Our first stop at the Natural History museum was the infamous Hope Diamond.  The Hope Diamond is a large, 45.52 carats deep-blue diamond.  Not only is it famous for being big and beautiful, it is famous for its illustrious and sordid past. According to legends, the original form of the Hope Diamond was stolen from an eye of a sculpted statue of the goddess, Sita, the wife of Rama, the seventh avatar of Vishnu.  Because it was believed to have been stolen, it was also believed to have been cursed!  While this tale is believed to be the invention of the Victorian era to add mystique to the stone and increase its sales appeal, I could imagine it would make a pretty good statue eye.  The stone actually glows in the dark! After exposure to short-wave ultraviolet light, the diamond produces a brilliant red phospherescence "glow in the dark" effect that persists for some time after the light source has been switched off.  I think it would make a great Indiana Jones movie! 

Here's the diamond's sultry history in a nutshell.  The Hope Diamond is believed to have been cut from the Tavernier Blue diamond which was brought to Europe from India in the mid-1600's.  In 1678, Louis XIV commission the court jeweler to recut the diamond and it was thereafter known as the Blue Diamond of the Crown.  Later historians simply called it the French Blue.

In 1749, King Louis XV had the French Blue set into a more elaborate pendant.  Marie Antoinette is often cited as a victim of the diamond's "curse", but she never wore the pendant, which was reserved for the use of the king.  In 1792, during the reign of Louis XVI, a group of thieves broke into the Royal Storehouse and stole most of the Crown Jewels.  The French Blue was among the missing.  The Hope Diamond was believed to have been cut from the French Blue as  means to disguise it.  A similar diamond was recorded in the possession of the London diamond merchant Daniel Eliason in September 1812, the earliest point in which the history of the Hope Diamond can be definitively fixed.

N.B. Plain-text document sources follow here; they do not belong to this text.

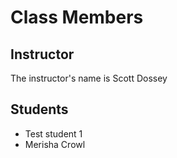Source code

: # Class Members

## Instructor

The instructor's name is Scott Dossey

## Students

* Test student 1
* Merisha Crowl
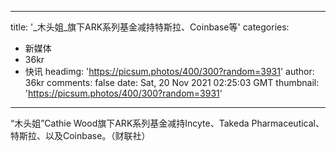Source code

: 
---
title: '_木头姐_旗下ARK系列基金减持特斯拉、Coinbase等'
categories: 
 - 新媒体
 - 36kr
 - 快讯
headimg: 'https://picsum.photos/400/300?random=3931'
author: 36kr
comments: false
date: Sat, 20 Nov 2021 02:25:03 GMT
thumbnail: 'https://picsum.photos/400/300?random=3931'
---

<div>   
“木头姐”Cathie Wood旗下ARK系列基金减持Incyte、Takeda Pharmaceutical、特斯拉、以及Coinbase。（财联社）  
</div>
            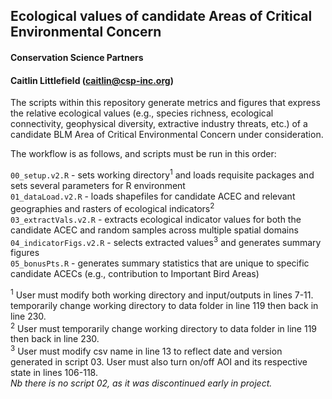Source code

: ## Ecological values of candidate Areas of Critical Environmental Concern
#### Conservation Science Partners
#### Caitlin Littlefield (caitlin@csp-inc.org)

The scripts within this repository generate metrics and figures that express the relative ecological values (e.g., species richness, ecological connectivity, geophysical diversity, extractive industry threats, etc.) of a candidate BLM Area of Critical Environmental Concern under consideration. 

The workflow is as follows, and scripts must be run in this order: 

`00_setup.v2.R` - sets working directory<sup>1</sup> and loads requisite packages and sets several parameters for R environment</br>
`01_dataLoad.v2.R` - loads shapefiles for candidate ACEC and relevant geographies and rasters of ecological indicators<sup>2</sup></br>
`03_extractVals.v2.R` - extracts ecological indicator values for both the candidate ACEC and random samples across multiple spatial domains</br>
`04_indicatorFigs.v2.R` - selects extracted values<sup>3</sup> and generates summary figures</br>
`05_bonusPts.R` - generates summary statistics that are unique to specific candidate ACECs (e.g., contribution to Important Bird Areas)</br>

<sup>1</sup> User must modify both working directory and input/outputs in lines 7-11. temporarily change working directory to data folder in line 119 then back in line 230.</br>
<sup>2</sup> User must temporarily change working directory to data folder in line 119 then back in line 230.</br>
<sup>3</sup> User must modify csv name in line 13 to reflect date and version generated in script 03. User must also turn on/off AOI and its respective state in lines 106-118.</br>
_Nb there is no script 02, as it was discontinued early in project._</br>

At some pointe, the Hope Diamond is believed to have been possessed by King George IV of the United Kingdom.  After his death in 1830, it was allegedly stolen by his mistress, Lady Conyngham, and the diamond was no longer retained by the British Royal family.  Serves him right.   In 1839, the Hope Diamond appeared in a published catalog of the gem collection of Henry Philip Hope, a prominent Anglo-Dutch banking family.  After his death, his nephews fought over his inheritance.  Ultimately, the oldest nephew, Henry Thomas Hope won the jackpot.  When Henry Thomas Hope died, it went to his wife, Anne Adele.  When she died, the entire estate went to her grandson who had to change his name to Lord Francis Hope.  He was not allowed to sell the diamond, except by permission of the court.

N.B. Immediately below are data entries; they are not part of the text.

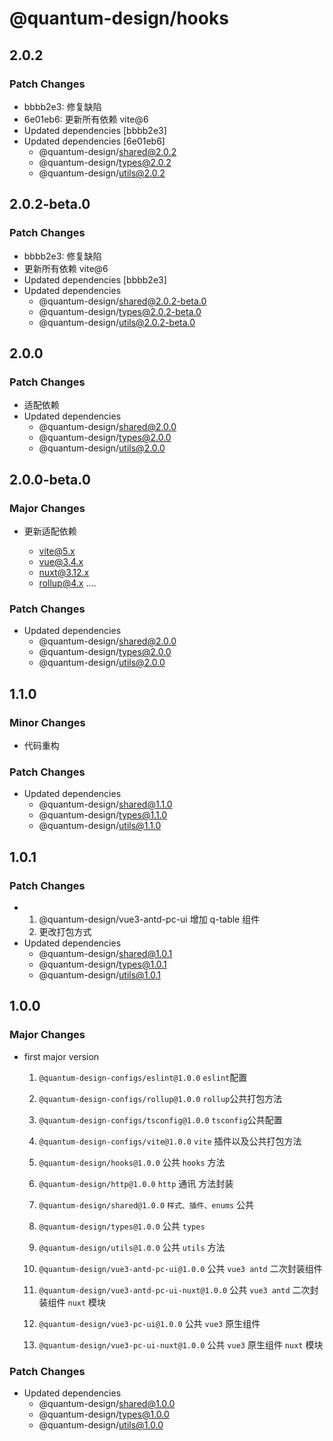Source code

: # @quantum-design/hooks

## 2.0.2

### Patch Changes

-   bbbb2e3: 修复缺陷
-   6e01eb6: 更新所有依赖 vite@6
-   Updated dependencies [bbbb2e3]
-   Updated dependencies [6e01eb6]
    -   @quantum-design/shared@2.0.2
    -   @quantum-design/types@2.0.2
    -   @quantum-design/utils@2.0.2

## 2.0.2-beta.0

### Patch Changes

-   bbbb2e3: 修复缺陷
-   更新所有依赖 vite@6
-   Updated dependencies [bbbb2e3]
-   Updated dependencies
    -   @quantum-design/shared@2.0.2-beta.0
    -   @quantum-design/types@2.0.2-beta.0
    -   @quantum-design/utils@2.0.2-beta.0

## 2.0.0

### Patch Changes

-   适配依赖
-   Updated dependencies
    -   @quantum-design/shared@2.0.0
    -   @quantum-design/types@2.0.0
    -   @quantum-design/utils@2.0.0

## 2.0.0-beta.0

### Major Changes

-   更新适配依赖

    -   vite@5.x
    -   vue@3.4.x
    -   nuxt@3.12.x
    -   rollup@4.x
        ....

### Patch Changes

-   Updated dependencies
    -   @quantum-design/shared@2.0.0
    -   @quantum-design/types@2.0.0
    -   @quantum-design/utils@2.0.0

## 1.1.0

### Minor Changes

-   代码重构

### Patch Changes

-   Updated dependencies
    -   @quantum-design/shared@1.1.0
    -   @quantum-design/types@1.1.0
    -   @quantum-design/utils@1.1.0

## 1.0.1

### Patch Changes

-   1. @quantum-design/vue3-antd-pc-ui 增加 q-table 组件
    2. 更改打包方式
-   Updated dependencies
    -   @quantum-design/shared@1.0.1
    -   @quantum-design/types@1.0.1
    -   @quantum-design/utils@1.0.1

## 1.0.0

### Major Changes

-   first major version

    1. `@quantum-design-configs/eslint@1.0.0` `eslint`配置
    2. `@quantum-design-configs/rollup@1.0.0` `rollup`公共打包方法
    3. `@quantum-design-configs/tsconfig@1.0.0` `tsconfig`公共配置
    4. `@quantum-design-configs/vite@1.0.0` `vite` 插件以及公共打包方法

    5. `@quantum-design/hooks@1.0.0` 公共 `hooks` 方法
    6. `@quantum-design/http@1.0.0` `http` 通讯 方法封装
    7. `@quantum-design/shared@1.0.0` `样式、插件、enums` 公共
    8. `@quantum-design/types@1.0.0` 公共 `types`
    9. `@quantum-design/utils@1.0.0` 公共 `utils` 方法
    10. `@quantum-design/vue3-antd-pc-ui@1.0.0` 公共 `vue3 antd` 二次封装组件
    11. `@quantum-design/vue3-antd-pc-ui-nuxt@1.0.0` 公共 `vue3 antd` 二次封装组件 `nuxt` 模块
    12. `@quantum-design/vue3-pc-ui@1.0.0` 公共 `vue3` 原生组件
    13. `@quantum-design/vue3-pc-ui-nuxt@1.0.0` 公共 `vue3` 原生组件 `nuxt` 模块

### Patch Changes

-   Updated dependencies
    -   @quantum-design/shared@1.0.0
    -   @quantum-design/types@1.0.0
    -   @quantum-design/utils@1.0.0
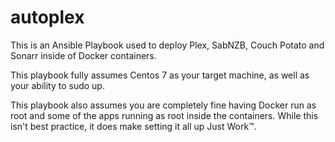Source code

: # autoplex

This is an Ansible Playbook used to deploy Plex, SabNZB, Couch Potato and Sonarr inside of Docker containers.

This playbook fully assumes Centos 7 as your target machine, as well as your ability to sudo up.

This playbook also assumes you are completely fine having Docker run as root and some of the apps running as root inside the containers.
While this isn't best practice, it does make setting it all up Just Work™.

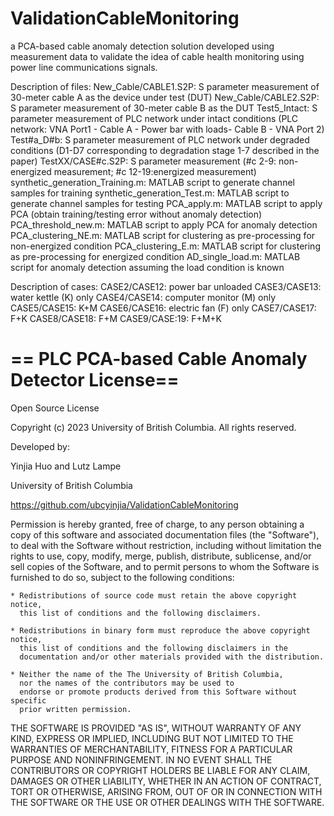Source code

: # ValidationCableMonitoring
a PCA-based cable anomaly detection solution developed using measurement data to validate the idea of cable health monitoring using power line communications signals.

Description of files:
New_Cable/CABLE1.S2P: S parameter measurement of 30-meter cable A as the device under test (DUT) 
New_Cable/CABLE2.S2P: S parameter measurement of 30-meter cable B as the DUT
Test5_Intact: S parameter measurement of PLC network under intact conditions (PLC network: VNA Port1 - Cable A - Power bar with loads- Cable B - VNA Port 2)
Test#a_D#b: S parameter measurement of PLC network under degraded conditions (D1-D7 corresponding to degradation stage 1-7 described in the paper)
TestXX/CASE#c.S2P: S parameter measurement (#c 2-9: non-energized measurement; #c 12-19:energized measurement)
synthetic_generation_Training.m: MATLAB script to generate channel samples for training
synthetic_generation_Test.m: MATLAB script to generate channel samples for testing
PCA_apply.m: MATLAB script to apply PCA (obtain training/testing error without anomaly detection)
PCA_threshold_new.m: MATLAB script to apply PCA for anomaly detection
PCA_clustering_NE.m: MATLAB script for clustering as pre-processing for non-energized condition
PCA_clustering_E.m: MATLAB script for clustering as pre-processing for energized condition
AD_single_load.m: MATLAB script for anomaly detection assuming the load condition is known

Description of cases: 
CASE2/CASE12: power bar unloaded
CASE3/CASE13: water kettle (K) only
CASE4/CASE14: computer monitor (M) only
CASE5/CASE15: K+M
CASE6/CASE16: electric fan (F) only
CASE7/CASE17: F+K
CASE8/CASE18: F+M
CASE9/CASE:19: F+M+K

==
PLC PCA-based Cable Anomaly Detector License==
==
Open Source License

Copyright (c) 2023 University of British Columbia.
All rights reserved.

Developed by:

   Yinjia Huo and Lutz Lampe

   University of British Columbia

   https://github.com/ubcyinjia/ValidationCableMonitoring
   
Permission is hereby granted, free of charge, to any person obtaining a copy of
this software and associated documentation files (the "Software"), to deal with
the Software without restriction, including without limitation the rights to
use, copy, modify, merge, publish, distribute, sublicense, and/or sell copies
of the Software, and to permit persons to whom the Software is furnished to do
so, subject to the following conditions:

    * Redistributions of source code must retain the above copyright notice,
      this list of conditions and the following disclaimers.

    * Redistributions in binary form must reproduce the above copyright notice,
      this list of conditions and the following disclaimers in the
      documentation and/or other materials provided with the distribution.

    * Neither the name of the The University of British Columbia,
      nor the names of the contributors may be used to
      endorse or promote products derived from this Software without specific
      prior written permission.

THE SOFTWARE IS PROVIDED "AS IS", WITHOUT WARRANTY OF ANY KIND, EXPRESS OR
IMPLIED, INCLUDING BUT NOT LIMITED TO THE WARRANTIES OF MERCHANTABILITY, FITNESS
FOR A PARTICULAR PURPOSE AND NONINFRINGEMENT.  IN NO EVENT SHALL THE
CONTRIBUTORS OR COPYRIGHT HOLDERS BE LIABLE FOR ANY CLAIM, DAMAGES OR OTHER
LIABILITY, WHETHER IN AN ACTION OF CONTRACT, TORT OR OTHERWISE, ARISING FROM,
OUT OF OR IN CONNECTION WITH THE SOFTWARE OR THE USE OR OTHER DEALINGS WITH THE
SOFTWARE.
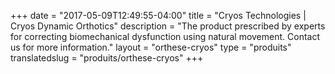 +++
date = "2017-05-09T12:49:55-04:00"
title = "Cryos Technologies | Cryos Dynamic Orthotics"
description = "The product prescribed by experts for correcting biomechanical dysfunction using natural movement. Contact us for more information."
layout = "orthese-cryos"
type = "produits"
translatedslug = "produits/orthese-cryos"
+++

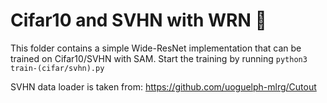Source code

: # Cifar10 and SVHN with WRN 🌁

This folder contains a simple Wide-ResNet implementation that can be trained on Cifar10/SVHN with SAM. Start the training by running 
`python3 train-(cifar/svhn).py`

SVHN data loader is taken from: https://github.com/uoguelph-mlrg/Cutout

Lord Francis married his mistress (I'm seeing a trend here), American actress, May Yohe.  She may have been more in love with the diamond that with Lord Francis, because May ran off with Putnam Strong, son of former New York City Mayor, William L. Strong.  Francis dumped her.  Lord Francis finally sold the diamond.  It went to a London Jewel Merchant,  a U.S. diamond dealer, a Sultan from Turkey, to a Parisian jewel merchant and was finally bought, in 1920 by famed jeweler, Peirre Cartier.  He reset the diamond and sold it to socialite, Evalyn McLean.  When she died, the trustees used the diamond to settle her debt.  (Another theme - it's owners living the high life beyond their means!)  In 1949 it was sold to another famous diamond merchant, Harry Winston.  Harry Winston donated it to the Smithsonian Institution in 1958 where it can still be viewed today.

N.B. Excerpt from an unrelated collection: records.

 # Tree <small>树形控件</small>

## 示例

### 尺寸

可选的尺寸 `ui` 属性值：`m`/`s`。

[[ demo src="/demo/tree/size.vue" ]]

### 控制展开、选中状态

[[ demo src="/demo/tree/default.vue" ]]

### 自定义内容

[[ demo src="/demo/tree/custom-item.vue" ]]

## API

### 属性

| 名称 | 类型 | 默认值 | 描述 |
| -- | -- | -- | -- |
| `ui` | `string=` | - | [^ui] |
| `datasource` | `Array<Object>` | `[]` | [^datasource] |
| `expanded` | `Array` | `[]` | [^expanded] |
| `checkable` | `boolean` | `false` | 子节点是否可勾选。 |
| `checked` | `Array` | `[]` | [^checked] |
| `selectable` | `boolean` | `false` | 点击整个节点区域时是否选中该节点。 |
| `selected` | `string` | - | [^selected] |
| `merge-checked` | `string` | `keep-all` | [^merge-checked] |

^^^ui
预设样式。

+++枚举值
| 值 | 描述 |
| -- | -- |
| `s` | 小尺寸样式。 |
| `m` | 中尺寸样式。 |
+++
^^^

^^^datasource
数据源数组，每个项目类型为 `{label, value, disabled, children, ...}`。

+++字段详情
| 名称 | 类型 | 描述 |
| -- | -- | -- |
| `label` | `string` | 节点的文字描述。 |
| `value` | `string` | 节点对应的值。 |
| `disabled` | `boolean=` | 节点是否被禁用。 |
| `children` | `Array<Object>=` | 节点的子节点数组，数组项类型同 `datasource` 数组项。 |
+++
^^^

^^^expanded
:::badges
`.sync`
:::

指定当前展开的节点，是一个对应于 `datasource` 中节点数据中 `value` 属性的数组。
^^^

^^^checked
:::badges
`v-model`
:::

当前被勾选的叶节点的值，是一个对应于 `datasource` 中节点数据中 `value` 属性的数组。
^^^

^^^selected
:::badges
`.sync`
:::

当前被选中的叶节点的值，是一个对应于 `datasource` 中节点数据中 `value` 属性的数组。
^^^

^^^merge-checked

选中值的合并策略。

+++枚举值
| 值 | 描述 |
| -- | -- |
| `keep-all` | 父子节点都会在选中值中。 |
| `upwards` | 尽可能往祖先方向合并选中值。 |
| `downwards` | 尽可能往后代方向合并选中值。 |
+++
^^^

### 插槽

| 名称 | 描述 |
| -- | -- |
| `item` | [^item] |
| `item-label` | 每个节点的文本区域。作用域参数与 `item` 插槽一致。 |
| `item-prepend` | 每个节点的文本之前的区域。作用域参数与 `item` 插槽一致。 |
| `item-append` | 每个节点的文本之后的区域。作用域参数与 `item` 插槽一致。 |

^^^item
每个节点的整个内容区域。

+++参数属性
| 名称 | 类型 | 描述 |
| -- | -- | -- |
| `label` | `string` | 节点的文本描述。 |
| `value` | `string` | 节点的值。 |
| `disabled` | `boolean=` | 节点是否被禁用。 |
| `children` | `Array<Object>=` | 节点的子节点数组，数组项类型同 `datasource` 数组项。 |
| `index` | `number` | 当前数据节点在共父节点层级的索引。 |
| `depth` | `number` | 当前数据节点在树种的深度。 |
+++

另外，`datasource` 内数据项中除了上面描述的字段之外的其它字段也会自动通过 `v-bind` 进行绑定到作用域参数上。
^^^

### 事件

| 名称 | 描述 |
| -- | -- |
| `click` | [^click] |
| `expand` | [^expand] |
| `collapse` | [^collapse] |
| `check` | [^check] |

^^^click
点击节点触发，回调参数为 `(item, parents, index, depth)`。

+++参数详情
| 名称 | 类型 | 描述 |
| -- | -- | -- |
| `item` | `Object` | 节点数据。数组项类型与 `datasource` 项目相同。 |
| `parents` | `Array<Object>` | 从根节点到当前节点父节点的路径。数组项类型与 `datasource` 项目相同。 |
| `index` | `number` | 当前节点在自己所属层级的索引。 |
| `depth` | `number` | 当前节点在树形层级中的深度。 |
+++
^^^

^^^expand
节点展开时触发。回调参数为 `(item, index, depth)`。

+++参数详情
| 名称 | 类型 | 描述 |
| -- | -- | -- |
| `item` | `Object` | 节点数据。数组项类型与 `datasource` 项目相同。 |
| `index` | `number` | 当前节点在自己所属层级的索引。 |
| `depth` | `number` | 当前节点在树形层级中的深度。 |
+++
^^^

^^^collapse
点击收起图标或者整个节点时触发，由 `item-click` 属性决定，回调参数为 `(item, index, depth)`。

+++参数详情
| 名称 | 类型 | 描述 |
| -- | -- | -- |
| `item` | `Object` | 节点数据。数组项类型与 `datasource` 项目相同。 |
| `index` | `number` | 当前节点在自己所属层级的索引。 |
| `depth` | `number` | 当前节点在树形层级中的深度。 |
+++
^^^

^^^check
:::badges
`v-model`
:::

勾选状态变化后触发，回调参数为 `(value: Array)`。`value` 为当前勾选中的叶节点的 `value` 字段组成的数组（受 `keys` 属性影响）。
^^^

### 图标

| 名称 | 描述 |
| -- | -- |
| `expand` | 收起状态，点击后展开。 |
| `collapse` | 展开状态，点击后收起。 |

As for the diamond curse?  The only curse at the Smithsonian was having a man design only two teeny tiny remote bathrooms for this entire enormous museum!

Some other interesting finds included the "Jamestown Boy" which the kids remembered from our visit to Jamestown.

A gray whale skeleton,



I'm sorry, but I live a little too far south to get excited about this one.  I have seen a "friendly" cockroach as big as this climbing up my wall!

We found a "fish" mouth skeleton big enough to hold Jonah and his entire family

And, of course, dinosaur bones.  Ella wanted to know why they were not walking around like in the movie, "Night at the Museum!'

The Smithsonian National Museum of American History

We spent most of the day at the Museum of Natural History, but I vowed I would not leave until we had gone to the Museum of American History. 

The girls had to see the First Ladies' Inaugural Gowns!

At this point, my husband feigned exhaustion and he and my son took shelter in a cool movie room with benches.  After the girls and I admired the gowns, we all stood in a 30 minute line to see the famous Ruby Slippers!   

The Ruby Slippers were the shoes worn by Dorothy in the 1939 MGM movie, The Wizard of Oz.  Because of their iconic stature, they are now considered to be among the most valuable items of film memorabilia.

Next to the Ruby Slippers I found Apollo Ohno's speedskates.  (My only reason for watching the Olympics this year!)

We saw Lincoln's silk Top Hat which he wore to Ford's Theatre the night he was assassinated.

At last, in the basement of the Museum of American History, we came every Food Bloggers Mecca:  Julia Child's Kitchen!

Loaded with every conceivable pot, pan and gadget, this kitchen changed America.

Au Revoir and Bon Appetit!

Washington, D.C. - Trains, Planes and No Automobiles

This morning we awoke to our first day as tourists in Washington, D.C..  Since there is virtually no parking in D.C., we decided to leave our car in its $33 per day hotel parking garage and ride the D.C. transortation of choice, The Metro.  Our first destination was, therefore, the Metro ticket machine.  There really should be signs above the ticket machines.  One that reads "Locals", and one that reads "Tourists".  After trying to figure out where we were, where we were going, and how much it would cost to get there, it was obvious that no local wanted to be stuck in line behind us!  Fortunately for us, Subway Mike came to our rescue.  He calculated our train ride, helped us purchase our tickets and pointed us to the right side of he tracks.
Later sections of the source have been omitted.